Every line of the entries with the word "driver" in it should be shown.

(Stored items from a collection)
BEGIN
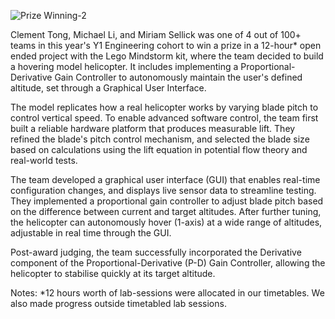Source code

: ![Prize Winning-2](https://github.com/user-attachments/assets/c7963c2d-9cf7-4025-af4a-a55a5cdba5b6)

Clement Tong, Michael Li, and Miriam Sellick was one of 4 out of 100+ teams in this year's Y1 Engineering cohort to win a prize in a 12-hour* open ended project with the Lego Mindstorm kit, where the team decided to build a hovering model helicopter. It includes implementing a Proportional-Derivative Gain Controller to autonomously maintain the user's defined altitude, set through a Graphical User Interface.
 
The model replicates how a real helicopter works by varying blade pitch to control vertical speed. To enable advanced software control, the team first built a reliable hardware platform that produces measurable lift. They refined the blade's pitch control mechanism, and selected the blade size based on calculations using the lift equation in potential flow theory and real-world tests. 
 
The team developed a graphical user interface (GUI) that enables real-time configuration changes, and displays live sensor data to streamline testing. They implemented a proportional gain controller to adjust blade pitch based on the difference between current and target altitudes. After further tuning, the helicopter can autonomously hover (1-axis) at a wide range of altitudes, adjustable in real time through the GUI. 

Post-award judging, the team successfully incorporated the Derivative component of the Proportional-Derivative (P-D) Gain Controller, allowing the helicopter to stabilise quickly at its target altitude.

Notes:
*12 hours worth of lab-sessions were allocated in our timetables. We also made progress outside timetabled lab sessions.
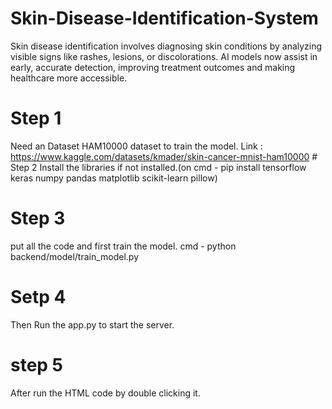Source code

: # Skin-Disease-Identification-System
Skin disease identification involves diagnosing skin conditions by analyzing visible signs like rashes, lesions, or discolorations. AI models now assist in early, accurate detection, improving treatment outcomes and making healthcare more accessible.                                                                                                                                                                                 

# Step 1 
Need an Dataset HAM10000 dataset to train the model. 
Link : https://www.kaggle.com/datasets/kmader/skin-cancer-mnist-ham10000
                                                                                                                                                                                                                      # Step 2 
                                                                                                                                                                                                                      Install the libraries if not installed.(on cmd - pip install tensorflow keras numpy pandas matplotlib scikit-learn pillow)
                                                                                                                                                                                                                        
# Step 3 
put all the code and first train the model.
cmd - python backend/model/train_model.py

# Setp 4 
Then Run the app.py to start the server.

# step 5 
After run the HTML code by double clicking it.
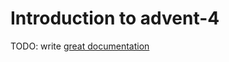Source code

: # Introduction to advent-4

TODO: write [great documentation](http://jacobian.org/writing/what-to-write/)
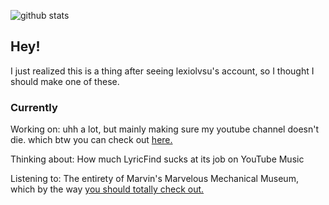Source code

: ![github stats](https://github-readme-stats.vercel.app/api?username=prokube&theme=dracula&show_icons=true)

## Hey!

I just realized this is a thing after seeing lexiolvsu's account, so I thought I should make one of these.

### Currently
Working on: uhh a lot, but mainly making sure my youtube channel doesn't die. which btw you can check out [here.](https://youtube.com/c/Prokube)

Thinking about: How much LyricFind sucks at its job on YouTube Music

Listening to: The entirety of Marvin's Marvelous Mechanical Museum, which by the way [you should totally check out.](https://www.youtube.com/watch?v=VGQZItOMz6k&list=OLAK5uy_kRzCBGt5rCY33Q5OIX4huJfRC5s-i1n_g)
<!-- V2hhdCdzIHRoaXM/IFRoZXkgb3BlbmVkIGEgU3BlY2lhbCBSZXBvc2l0b3J5PyBIZWhlaGUuLi4gVGltZSBmb3IgdGhlIGdlbmVyaWMgaGlkZGVuIG1lc3NhZ2VzIHRoYXQgY3JlYXRlIGEgc3RvcnlsaW5lIHRoYXQncyBjb21wbGV0ZWx5IGlycmVsZXZhbnQgdG8gYW55dGhpbmcgYW5kIHNvbWVob3cgc3RhcnQgYW4gQVJHLi4gU3BlYWtpbmcgb2Ygd2hpY2gsIEkgc2hvdWxkIHByb2JhYmx5IGxvb2sgaW50byBob3cgdG8gbWFrZSBvbmUgb2YgdGhvc2UuLi4=-->
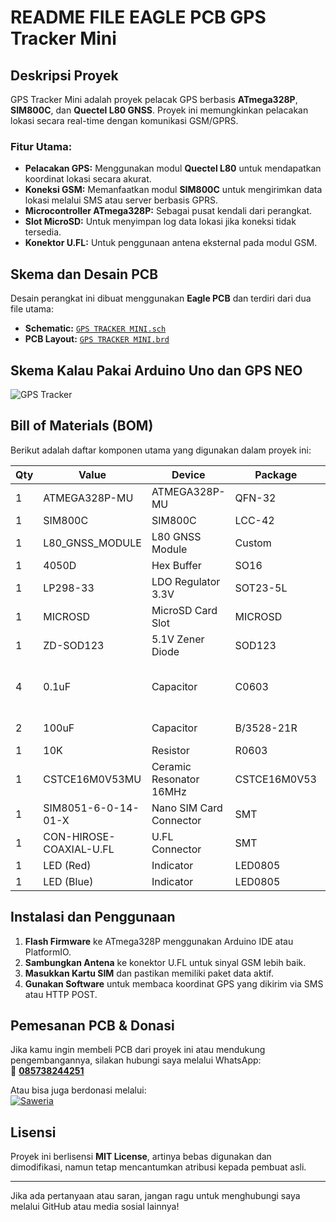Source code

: # README FILE EAGLE PCB GPS Tracker Mini

## Deskripsi Proyek
GPS Tracker Mini adalah proyek pelacak GPS berbasis **ATmega328P**, **SIM800C**, dan **Quectel L80 GNSS**. Proyek ini memungkinkan pelacakan lokasi secara real-time dengan komunikasi GSM/GPRS.

### Fitur Utama:
- **Pelacakan GPS:** Menggunakan modul **Quectel L80** untuk mendapatkan koordinat lokasi secara akurat.
- **Koneksi GSM:** Memanfaatkan modul **SIM800C** untuk mengirimkan data lokasi melalui SMS atau server berbasis GPRS.
- **Microcontroller ATmega328P:** Sebagai pusat kendali dari perangkat.
- **Slot MicroSD:** Untuk menyimpan log data lokasi jika koneksi tidak tersedia.
- **Konektor U.FL:** Untuk penggunaan antena eksternal pada modul GSM.

## Skema dan Desain PCB
Desain perangkat ini dibuat menggunakan **Eagle PCB** dan terdiri dari dua file utama:
- **Schematic:** [`GPS TRACKER MINI.sch`](./GPS%20TRACKER%20MINI.sch)
- **PCB Layout:** [`GPS TRACKER MINI.brd`](./GPS%20TRACKER%20MINI.brd)

## Skema Kalau Pakai Arduino Uno dan GPS NEO
![GPS Tracker](./images/gps_tracker.jpg)

## Bill of Materials (BOM)
Berikut adalah daftar komponen utama yang digunakan dalam proyek ini:

| Qty | Value | Device | Package | Parts |
|----|------|--------|---------|-------|
| 1  | ATMEGA328P-MU | ATMEGA328P-MU | QFN-32 | U1 |
| 1  | SIM800C | SIM800C | LCC-42 | U2 |
| 1  | L80_GNSS_MODULE | L80 GNSS Module | Custom | U3 |
| 1  | 4050D | Hex Buffer | SO16 | IC1 |
| 1  | LP298-33 | LDO Regulator 3.3V | SOT23-5L | IC2 |
| 1  | MICROSD | MicroSD Card Slot | MICROSD | X1 |
| 1  | ZD-SOD123 | 5.1V Zener Diode | SOD123 | ZD1 |
| 4  | 0.1uF | Capacitor | C0603 | C3, C15, C19, C21 |
| 2  | 100uF | Capacitor | B/3528-21R | C4, C5 |
| 1  | 10K | Resistor | R0603 | R1 |
| 1  | CSTCE16M0V53MU | Ceramic Resonator 16MHz | CSTCE16M0V53 | Y1 |
| 1  | SIM8051-6-0-14-01-X | Nano SIM Card Connector | SMT | J1 |
| 1  | CON-HIROSE-COAXIAL-U.FL | U.FL Connector | SMT | GSM |
| 1  | LED (Red) | Indicator | LED0805 | ACT |
| 1  | LED (Blue) | Indicator | LED0805 | LED4 |



## Instalasi dan Penggunaan
1. **Flash Firmware** ke ATmega328P menggunakan Arduino IDE atau PlatformIO.
2. **Sambungkan Antena** ke konektor U.FL untuk sinyal GSM lebih baik.
3. **Masukkan Kartu SIM** dan pastikan memiliki paket data aktif.
4. **Gunakan Software** untuk membaca koordinat GPS yang dikirim via SMS atau HTTP POST.

## Pemesanan PCB & Donasi
Jika kamu ingin membeli PCB dari proyek ini atau mendukung pengembangannya, silakan hubungi saya melalui WhatsApp:  
📲 **[085738244251](https://wa.me/6285738244251)**

Atau bisa juga berdonasi melalui:  
[![Saweria](https://img.shields.io/badge/Support%20Me-Saweria-orange?style=flat-square)](https://saweria.co/duwiarsana)

## Lisensi
Proyek ini berlisensi **MIT License**, artinya bebas digunakan dan dimodifikasi, namun tetap mencantumkan atribusi kepada pembuat asli.

---
Jika ada pertanyaan atau saran, jangan ragu untuk menghubungi saya melalui GitHub atau media sosial lainnya!
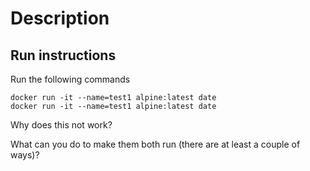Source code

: # Description

## Run instructions

Run the following commands

    docker run -it --name=test1 alpine:latest date
    docker run -it --name=test1 alpine:latest date

Why does this not work?

What can you do to make them both run (there are at least a couple of ways)?

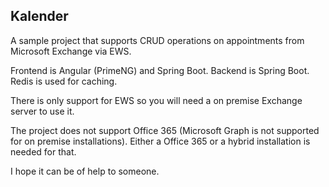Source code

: ## Kalender
A sample project that supports CRUD operations on appointments from Microsoft Exchange via EWS.

Frontend is Angular (PrimeNG) and Spring Boot. Backend is Spring Boot. Redis is used for caching.

There is only support for EWS so you will need a on premise Exchange server to use it. 

The project does not support Office 365 (Microsoft Graph is not supported for on premise installations). Either a Office 365 or a hybrid installation is needed for that.

I hope it can be of help to someone.
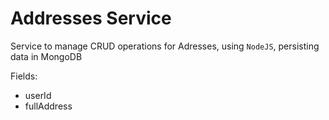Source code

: # Addresses Service

Service to manage CRUD operations for Adresses, using `NodeJS`, persisting data in MongoDB

Fields:
- userId
- fullAddress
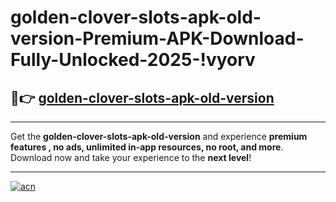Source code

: # golden-clover-slots-apk-old-version-Premium-APK-Download-Fully-Unlocked-2025-!vyorv

## 🚀👉 [golden-clover-slots-apk-old-version](https://tqmzgz.esa.edu.pl?title=golden-clover-slots-apk-old-version&ref=vyorv)

---

Get the **golden-clover-slots-apk-old-version** and experience **premium features , no ads, unlimited in-app resources, no root, and more**. Download now and take your experience to the **next level**!

---

[![acn](https://i.imgur.com/s9jy2pZ.png)](https://tqmzgz.esa.edu.pl?title=golden-clover-slots-apk-old-version&ref=vyorv)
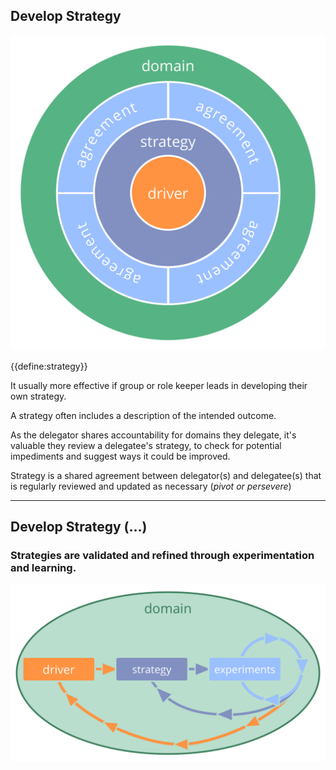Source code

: ## Develop Strategy

![right,fit](img/driver-domain/driver-strategy-agreements-domain.png)

{{define:strategy}}

It usually more effective if group or role keeper leads in developing their own strategy.

A strategy often includes a description of the intended outcome.

As the delegator shares accountability for domains they delegate, it's valuable they review a delegatee's strategy, to check for potential impediments and suggest ways it could be improved.

Strategy is a shared agreement between delegator(s) and delegatee(s) that is regularly reviewed and updated as necessary (*pivot or persevere*)

---

## Develop Strategy (…)

### Strategies are validated and refined through experimentation and learning. 

![right,fit](img/evolution/domain-driver-strategy-exeriments.png)
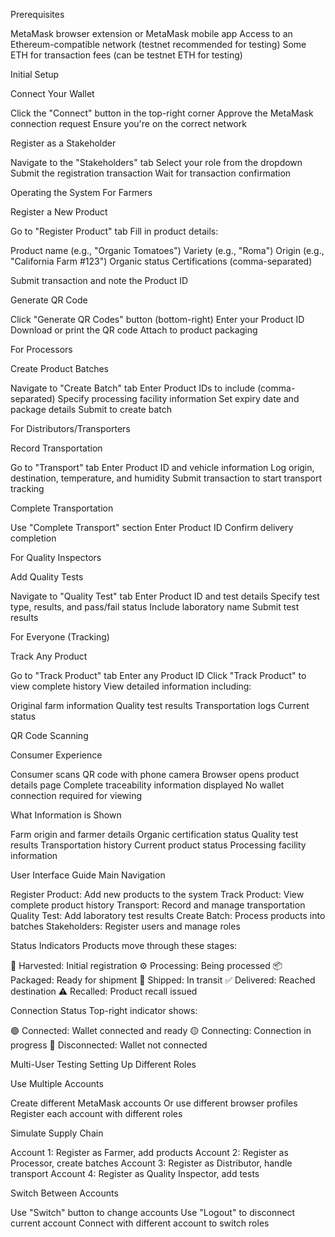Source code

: Prerequisites

MetaMask browser extension or MetaMask mobile app
Access to an Ethereum-compatible network (testnet recommended for testing)
Some ETH for transaction fees (can be testnet ETH for testing)

Initial Setup

Connect Your Wallet

Click the "Connect" button in the top-right corner
Approve the MetaMask connection request
Ensure you're on the correct network


Register as a Stakeholder

Navigate to the "Stakeholders" tab
Select your role from the dropdown
Submit the registration transaction
Wait for transaction confirmation



Operating the System
For Farmers

Register a New Product

Go to "Register Product" tab
Fill in product details:

Product name (e.g., "Organic Tomatoes")
Variety (e.g., "Roma")
Origin (e.g., "California Farm #123")
Organic status
Certifications (comma-separated)


Submit transaction and note the Product ID


Generate QR Code

Click "Generate QR Codes" button (bottom-right)
Enter your Product ID
Download or print the QR code
Attach to product packaging



For Processors

Create Product Batches

Navigate to "Create Batch" tab
Enter Product IDs to include (comma-separated)
Specify processing facility information
Set expiry date and package details
Submit to create batch



For Distributors/Transporters

Record Transportation

Go to "Transport" tab
Enter Product ID and vehicle information
Log origin, destination, temperature, and humidity
Submit transaction to start transport tracking


Complete Transportation

Use "Complete Transport" section
Enter Product ID
Confirm delivery completion



For Quality Inspectors

Add Quality Tests

Navigate to "Quality Test" tab
Enter Product ID and test details
Specify test type, results, and pass/fail status
Include laboratory name
Submit test results



For Everyone (Tracking)

Track Any Product

Go to "Track Product" tab
Enter any Product ID
Click "Track Product" to view complete history
View detailed information including:

Original farm information
Quality test results
Transportation logs
Current status





QR Code Scanning

Consumer Experience

Consumer scans QR code with phone camera
Browser opens product details page
Complete traceability information displayed
No wallet connection required for viewing


What Information is Shown

Farm origin and farmer details
Organic certification status
Quality test results
Transportation history
Current product status
Processing facility information



User Interface Guide
Main Navigation

Register Product: Add new products to the system
Track Product: View complete product history
Transport: Record and manage transportation
Quality Test: Add laboratory test results
Create Batch: Process products into batches
Stakeholders: Register users and manage roles

Status Indicators
Products move through these stages:

🌱 Harvested: Initial registration
⚙️ Processing: Being processed
📦 Packaged: Ready for shipment
🚛 Shipped: In transit
✅ Delivered: Reached destination
⚠️ Recalled: Product recall issued

Connection Status
Top-right indicator shows:

🟢 Connected: Wallet connected and ready
🟡 Connecting: Connection in progress
🔴 Disconnected: Wallet not connected

Multi-User Testing
Setting Up Different Roles

Use Multiple Accounts

Create different MetaMask accounts
Or use different browser profiles
Register each account with different roles


Simulate Supply Chain

Account 1: Register as Farmer, add products
Account 2: Register as Processor, create batches
Account 3: Register as Distributor, handle transport
Account 4: Register as Quality Inspector, add tests


Switch Between Accounts

Use "Switch" button to change accounts
Use "Logout" to disconnect current account
Connect with different account to switch roles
END
• _Reply to the task_
![right,fit](img/driver-domain/driver-strategy-agreements-domain.png)
![right,fit](img/evolution/domain-driver-strategy-exeriments.png)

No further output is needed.